- Theatrical release poster
- Directed by: Umesh Shukla
- Screenplay by: Divyanshu Rawat Pavan Balagam
- Story by: Sanjay Grover
- Produced by: Umesh Shukla; Ashish Wagh; Mohit Chhabra; Sanjay Grover;
- Starring: Divita Juneja; Ashutosh Rana; Sanjay Mishra; Gulshan Grover; Prit Kamani; Meghna Malik;
- Cinematography: Sameer Arya
- Edited by: Mayur Hardas
- Music by: Tanishk Bagchi Avvy Sra Jerry Singh Sakaar Singh
- Production companies: Tulip Entertainment; Divisa Entertainment; Merry Go Round Studios; Creative Strokes Group;
- Distributed by: Pen Marudhar
- Release date: 12 September 2025;
- Running time: 140 minutes
- Country: India
- Language: Hindi
- Box office: ₹9.42 crore

= Heer Express =

Indian Hindi-language drama film

Heer Express is a 2025 Indian Hindi-language drama film directed by Umesh Shukla. The film is produced by Tulip Entertainment, Divisa Entertainment, Merry Go Round Studios, and Creative Strokes Group. It stars Divita Juneja in her first film role, alongside Ashutosh Rana, Sanjay Mishra, Gulshan Grover, and Prit Kamani. The film was released theatrically on 12 September 2025.

== Synopsis ==
The story centres on Heer Wallia, a young woman from Punjab who moves to the United Kingdom following the death of her mother. In the UK, she attempts to pursue her interest in cooking and manage the expectations tied to her family's background. The narrative depicts her efforts to adapt to a new setting and navigate personal and cultural challenges.

== Cast ==

- Divita Juneja as Heer Wallia
- Ashutosh Rana as TJ
- Sanjay Mishra as Mama
- Gulshan Grover as Mama
- Prit Kamani as Rohan Ahuja
- Meghna Malik
- Javed Khan Amrohi
- Sarah Lockett as Olivia
- Ben Walton-Jones as Mickey

== Production ==
The film was announced in 2025 and is directed by Umesh Shukla, who also serves as one of the producers. Other members of the production team include Ashish Wagh, Mohit Chhabra, Sanjay Grover, and co-producer Sampada Wagh. Filming took place in the United Kingdom and parts of India.

== Release ==
Heer Express was released theatrically on 12 September 2025.

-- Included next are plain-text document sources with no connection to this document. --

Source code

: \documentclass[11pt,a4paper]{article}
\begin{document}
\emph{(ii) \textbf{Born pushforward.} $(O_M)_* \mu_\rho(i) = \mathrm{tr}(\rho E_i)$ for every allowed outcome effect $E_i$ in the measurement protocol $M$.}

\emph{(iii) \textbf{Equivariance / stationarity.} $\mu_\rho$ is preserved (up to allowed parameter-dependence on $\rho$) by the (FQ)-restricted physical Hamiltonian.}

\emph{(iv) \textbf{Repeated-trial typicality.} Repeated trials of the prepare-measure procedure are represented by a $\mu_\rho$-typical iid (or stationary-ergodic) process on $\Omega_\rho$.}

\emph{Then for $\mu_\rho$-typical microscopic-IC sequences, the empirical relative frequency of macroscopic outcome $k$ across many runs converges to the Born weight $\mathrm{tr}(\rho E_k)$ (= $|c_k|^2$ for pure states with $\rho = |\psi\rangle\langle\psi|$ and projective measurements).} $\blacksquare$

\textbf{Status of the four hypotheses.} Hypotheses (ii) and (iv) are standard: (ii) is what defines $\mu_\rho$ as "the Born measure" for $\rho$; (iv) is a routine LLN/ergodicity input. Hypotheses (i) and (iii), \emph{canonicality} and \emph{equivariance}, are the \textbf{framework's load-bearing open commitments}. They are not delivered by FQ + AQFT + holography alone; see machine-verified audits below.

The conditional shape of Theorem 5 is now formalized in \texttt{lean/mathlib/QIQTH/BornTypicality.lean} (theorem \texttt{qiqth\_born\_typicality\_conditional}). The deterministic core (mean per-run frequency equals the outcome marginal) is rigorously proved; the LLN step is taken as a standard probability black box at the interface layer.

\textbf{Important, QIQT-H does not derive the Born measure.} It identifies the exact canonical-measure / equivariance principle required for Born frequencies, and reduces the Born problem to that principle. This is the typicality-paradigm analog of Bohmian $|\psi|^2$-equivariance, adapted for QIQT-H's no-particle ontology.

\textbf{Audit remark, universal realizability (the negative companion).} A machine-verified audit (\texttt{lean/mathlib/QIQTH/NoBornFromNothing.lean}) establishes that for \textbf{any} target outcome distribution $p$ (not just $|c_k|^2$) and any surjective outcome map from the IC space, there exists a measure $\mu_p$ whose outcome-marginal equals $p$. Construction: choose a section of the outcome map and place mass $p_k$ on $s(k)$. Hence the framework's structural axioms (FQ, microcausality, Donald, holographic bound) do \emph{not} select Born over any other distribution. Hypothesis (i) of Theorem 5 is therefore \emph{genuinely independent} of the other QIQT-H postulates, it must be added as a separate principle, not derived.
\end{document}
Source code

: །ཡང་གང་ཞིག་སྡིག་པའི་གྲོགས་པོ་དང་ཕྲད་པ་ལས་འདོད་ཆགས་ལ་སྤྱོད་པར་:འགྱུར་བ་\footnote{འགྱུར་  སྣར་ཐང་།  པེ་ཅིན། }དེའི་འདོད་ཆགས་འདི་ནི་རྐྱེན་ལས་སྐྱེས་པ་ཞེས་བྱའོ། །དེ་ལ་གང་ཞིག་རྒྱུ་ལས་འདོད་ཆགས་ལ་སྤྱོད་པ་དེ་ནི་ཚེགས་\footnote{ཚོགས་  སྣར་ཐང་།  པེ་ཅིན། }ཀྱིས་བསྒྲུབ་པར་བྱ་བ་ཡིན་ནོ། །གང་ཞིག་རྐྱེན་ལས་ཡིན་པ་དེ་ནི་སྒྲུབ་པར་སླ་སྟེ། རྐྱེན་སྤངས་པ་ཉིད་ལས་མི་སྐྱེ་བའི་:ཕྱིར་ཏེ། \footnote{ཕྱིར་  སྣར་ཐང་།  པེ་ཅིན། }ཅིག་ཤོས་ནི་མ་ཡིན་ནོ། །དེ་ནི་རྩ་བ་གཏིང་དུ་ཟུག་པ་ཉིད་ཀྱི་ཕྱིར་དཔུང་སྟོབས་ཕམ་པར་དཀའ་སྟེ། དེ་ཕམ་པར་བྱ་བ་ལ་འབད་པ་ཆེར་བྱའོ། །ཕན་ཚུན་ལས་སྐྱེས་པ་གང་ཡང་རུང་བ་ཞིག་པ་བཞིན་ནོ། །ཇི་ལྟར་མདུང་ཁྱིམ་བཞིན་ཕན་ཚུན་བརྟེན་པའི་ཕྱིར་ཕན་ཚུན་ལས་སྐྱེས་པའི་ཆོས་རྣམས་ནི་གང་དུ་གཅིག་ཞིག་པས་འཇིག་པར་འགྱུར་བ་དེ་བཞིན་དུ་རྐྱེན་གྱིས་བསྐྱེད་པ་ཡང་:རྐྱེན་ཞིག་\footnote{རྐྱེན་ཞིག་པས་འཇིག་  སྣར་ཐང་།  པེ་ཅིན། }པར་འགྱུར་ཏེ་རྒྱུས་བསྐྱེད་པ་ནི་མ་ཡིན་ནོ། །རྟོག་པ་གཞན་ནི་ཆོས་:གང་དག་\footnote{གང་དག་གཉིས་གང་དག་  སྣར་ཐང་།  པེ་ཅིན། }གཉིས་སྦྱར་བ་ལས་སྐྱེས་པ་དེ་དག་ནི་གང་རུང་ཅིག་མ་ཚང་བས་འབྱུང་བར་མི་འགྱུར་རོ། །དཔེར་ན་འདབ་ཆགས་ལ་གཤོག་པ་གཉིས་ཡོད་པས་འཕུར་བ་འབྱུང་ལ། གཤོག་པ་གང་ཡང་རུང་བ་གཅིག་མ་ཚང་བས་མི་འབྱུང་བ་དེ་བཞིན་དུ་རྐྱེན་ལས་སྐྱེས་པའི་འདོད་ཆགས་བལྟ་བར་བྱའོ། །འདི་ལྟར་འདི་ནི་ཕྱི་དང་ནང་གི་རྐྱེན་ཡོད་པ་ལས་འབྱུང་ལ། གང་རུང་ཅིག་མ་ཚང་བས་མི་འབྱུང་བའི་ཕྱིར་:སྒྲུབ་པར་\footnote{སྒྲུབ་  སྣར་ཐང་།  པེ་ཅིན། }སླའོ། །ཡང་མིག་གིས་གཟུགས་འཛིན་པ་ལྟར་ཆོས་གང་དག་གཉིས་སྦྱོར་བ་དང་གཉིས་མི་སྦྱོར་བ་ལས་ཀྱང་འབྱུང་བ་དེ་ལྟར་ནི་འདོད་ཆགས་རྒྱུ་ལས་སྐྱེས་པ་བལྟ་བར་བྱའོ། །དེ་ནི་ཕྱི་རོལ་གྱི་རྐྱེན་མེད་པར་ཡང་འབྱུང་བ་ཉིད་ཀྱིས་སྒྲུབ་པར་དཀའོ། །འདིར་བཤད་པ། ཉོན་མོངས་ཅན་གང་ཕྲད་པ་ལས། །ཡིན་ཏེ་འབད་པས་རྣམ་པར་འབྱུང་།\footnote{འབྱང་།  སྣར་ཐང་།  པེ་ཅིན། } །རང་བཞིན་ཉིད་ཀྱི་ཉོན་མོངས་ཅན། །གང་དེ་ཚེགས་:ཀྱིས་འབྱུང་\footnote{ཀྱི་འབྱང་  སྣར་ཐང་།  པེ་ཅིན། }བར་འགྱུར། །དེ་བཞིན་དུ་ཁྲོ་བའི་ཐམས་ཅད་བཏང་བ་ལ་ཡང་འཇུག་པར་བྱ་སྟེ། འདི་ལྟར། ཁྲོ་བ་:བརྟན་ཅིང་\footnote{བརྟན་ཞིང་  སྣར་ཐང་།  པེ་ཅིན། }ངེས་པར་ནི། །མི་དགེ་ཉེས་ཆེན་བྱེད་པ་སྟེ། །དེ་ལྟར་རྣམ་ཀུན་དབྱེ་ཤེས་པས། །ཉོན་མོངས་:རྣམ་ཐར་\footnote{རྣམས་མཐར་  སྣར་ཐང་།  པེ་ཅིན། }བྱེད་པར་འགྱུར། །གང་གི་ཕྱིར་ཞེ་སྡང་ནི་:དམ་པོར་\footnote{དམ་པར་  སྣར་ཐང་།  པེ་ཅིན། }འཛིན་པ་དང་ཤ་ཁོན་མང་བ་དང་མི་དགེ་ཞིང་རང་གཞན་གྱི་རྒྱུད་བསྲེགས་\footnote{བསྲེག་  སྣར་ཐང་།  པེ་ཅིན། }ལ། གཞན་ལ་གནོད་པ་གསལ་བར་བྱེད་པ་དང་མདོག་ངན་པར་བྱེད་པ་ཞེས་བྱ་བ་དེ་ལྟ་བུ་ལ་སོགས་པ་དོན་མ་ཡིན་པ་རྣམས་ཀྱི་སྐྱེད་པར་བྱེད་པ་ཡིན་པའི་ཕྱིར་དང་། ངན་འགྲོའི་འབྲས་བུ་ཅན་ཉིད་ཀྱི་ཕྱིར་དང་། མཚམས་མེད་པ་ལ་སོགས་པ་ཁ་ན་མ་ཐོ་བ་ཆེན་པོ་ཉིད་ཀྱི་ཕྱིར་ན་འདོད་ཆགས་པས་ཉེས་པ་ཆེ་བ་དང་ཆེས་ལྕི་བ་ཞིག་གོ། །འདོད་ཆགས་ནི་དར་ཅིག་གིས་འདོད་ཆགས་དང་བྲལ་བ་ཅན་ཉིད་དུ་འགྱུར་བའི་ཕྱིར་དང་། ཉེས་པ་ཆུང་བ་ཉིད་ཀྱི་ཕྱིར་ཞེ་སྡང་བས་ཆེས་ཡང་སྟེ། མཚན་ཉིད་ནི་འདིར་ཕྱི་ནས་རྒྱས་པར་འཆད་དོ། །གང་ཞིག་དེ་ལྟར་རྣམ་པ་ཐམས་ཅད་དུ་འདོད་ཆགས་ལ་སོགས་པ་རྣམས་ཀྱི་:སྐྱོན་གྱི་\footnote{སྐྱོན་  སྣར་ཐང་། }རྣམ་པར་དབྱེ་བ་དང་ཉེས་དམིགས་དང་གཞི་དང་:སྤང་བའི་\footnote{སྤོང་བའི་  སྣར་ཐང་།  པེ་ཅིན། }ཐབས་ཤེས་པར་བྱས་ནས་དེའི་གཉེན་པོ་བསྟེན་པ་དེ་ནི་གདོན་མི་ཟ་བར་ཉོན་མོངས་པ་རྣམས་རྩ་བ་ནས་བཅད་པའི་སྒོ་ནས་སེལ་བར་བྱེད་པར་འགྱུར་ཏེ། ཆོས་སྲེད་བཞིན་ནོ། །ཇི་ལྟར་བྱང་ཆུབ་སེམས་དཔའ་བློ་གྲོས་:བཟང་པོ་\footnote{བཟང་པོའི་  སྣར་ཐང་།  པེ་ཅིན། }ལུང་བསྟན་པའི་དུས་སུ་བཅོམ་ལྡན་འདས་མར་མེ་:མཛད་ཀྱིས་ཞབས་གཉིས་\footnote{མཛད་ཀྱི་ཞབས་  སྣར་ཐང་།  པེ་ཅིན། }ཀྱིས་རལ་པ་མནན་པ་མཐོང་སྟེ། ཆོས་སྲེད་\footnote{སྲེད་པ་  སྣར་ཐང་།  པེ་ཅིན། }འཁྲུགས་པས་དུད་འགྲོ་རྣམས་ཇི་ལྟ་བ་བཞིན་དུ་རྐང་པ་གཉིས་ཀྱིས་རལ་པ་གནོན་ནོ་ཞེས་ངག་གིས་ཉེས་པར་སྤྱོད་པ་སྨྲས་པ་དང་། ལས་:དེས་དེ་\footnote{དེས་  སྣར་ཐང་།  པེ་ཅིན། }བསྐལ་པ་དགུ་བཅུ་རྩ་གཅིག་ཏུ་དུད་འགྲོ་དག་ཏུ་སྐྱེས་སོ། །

The film began streaming on JioHotstar from 6 January 2026

==Reception==
Abhishek Srivastava of The Times of India rated it 2.5/5 stars and said that "‘Heer Express,’ in the end, offers “clean entertainment” only if your idea of fun is being stuck on a cinematic train that refuses to pick up speed."
Rishabh Suri of Hindustan Times gave it 2 stars out of 5 and said that "The first half drags, the second half never grips, and the film can't figure out what to do with its seasoned cast."
Sharva Srivastava of Times Now rated it 3/5 stars and stated that "Heer Express is a warm, feel-good film that celebrates resilience, love, and family bonds. Despite its flaws, predictability being the most prominent, the film has a lot of heart."

Rachit Gupta of Filmfare gave 3 stars out of 5 and said that "Heer Express is a rehash of the same-old Punjabi family drama mixed with a coming-of-age girl story."
Ria Sharma of Free Press Journal gave 3 stars out of 5 and said that "Heer Express is a warm, feel-good entertainer that celebrates resilience, love, and family. It has its share of flaws—predictability being the biggest—but it also has heart."
Subhash K Jha of News 24 rated it 3/5 stars and commented that "Heer Express chugs along with a sweet, won’t-hurt-a-fly charm, but its manufactured crises fail to excite. Divita Juneja dazzles as Heer, yet Prit Kamani often steals the spotlight."

Deepa Gahlot of Rediff.com gave 2.5 stars out of 5 and observed that "The comedy is unfunny, the emotional bits are dubious and the music forgettable in Heer Express."